## How to complete this task
Retype the entries exactly, but skip the pictures.

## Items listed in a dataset
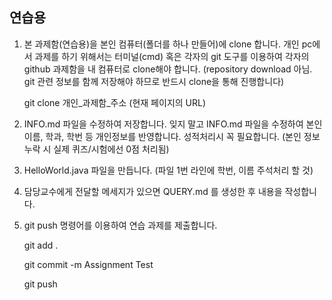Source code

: ## 연습용

1. 본 과제함(연습용)을 본인 컴퓨터(폴더를 하나 만들어)에 clone 합니다.
   개인 pc에서 과제를 하기 위해서는 터미널(cmd) 혹은 각자의 git 도구를 이용하여
   각자의 github 과제함을 내 컴퓨터로 clone해야 합니다.
   (repository download 아님. git 관련 정보를 함께 저장해야 하므로 반드시 clone을 통해 진행합니다)
   
   git clone 개인_과제함_주소 (현재 페이지의 URL)

2. INFO.md 파일을 수정하여 저장합니다.
   잊지 말고 INFO.md 파일을 수정하여 본인 이름, 학과, 학번 등 개인정보를 반영합니다.
   성적처리시 꼭 필요합니다. (본인 정보 누락 시 실제 퀴즈/시험에선 0점 처리됨)

3. HelloWorld.java 파일을 만듭니다. (파일 1번 라인에 학번, 이름 주석처리 할 것)

4. 담당교수에게 전달할 메세지가 있으면 QUERY.md 를 생성한 후 내용을 작성합니다.

5. git push 명령어를 이용하여 연습 과제를 제출합니다.

   git add .
   
   git commit -m Assignment Test
   
   git push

## Answer box
Source code

: ## 연습용

1. 본 과제함(연습용)을 본인 컴퓨터(폴더를 하나 만들어)에 clone 합니다.
   개인 pc에서 과제를 하기 위해서는 터미널(cmd) 혹은 각자의 git 도구를 이용하여
   각자의 github 과제함을 내 컴퓨터로 clone해야 합니다.
   (repository download 아님. git 관련 정보를 함께 저장해야 하므로 반드시 clone을 통해 진행합니다)
   
   git clone 개인_과제함_주소 (현재 페이지의 URL)

2. INFO.md 파일을 수정하여 저장합니다.
   잊지 말고 INFO.md 파일을 수정하여 본인 이름, 학과, 학번 등 개인정보를 반영합니다.
   성적처리시 꼭 필요합니다. (본인 정보 누락 시 실제 퀴즈/시험에선 0점 처리됨)

3. HelloWorld.java 파일을 만듭니다. (파일 1번 라인에 학번, 이름 주석처리 할 것)

4. 담당교수에게 전달할 메세지가 있으면 QUERY.md 를 생성한 후 내용을 작성합니다.

5. git push 명령어를 이용하여 연습 과제를 제출합니다.

   git add .
   
   git commit -m Assignment Test
   
   git push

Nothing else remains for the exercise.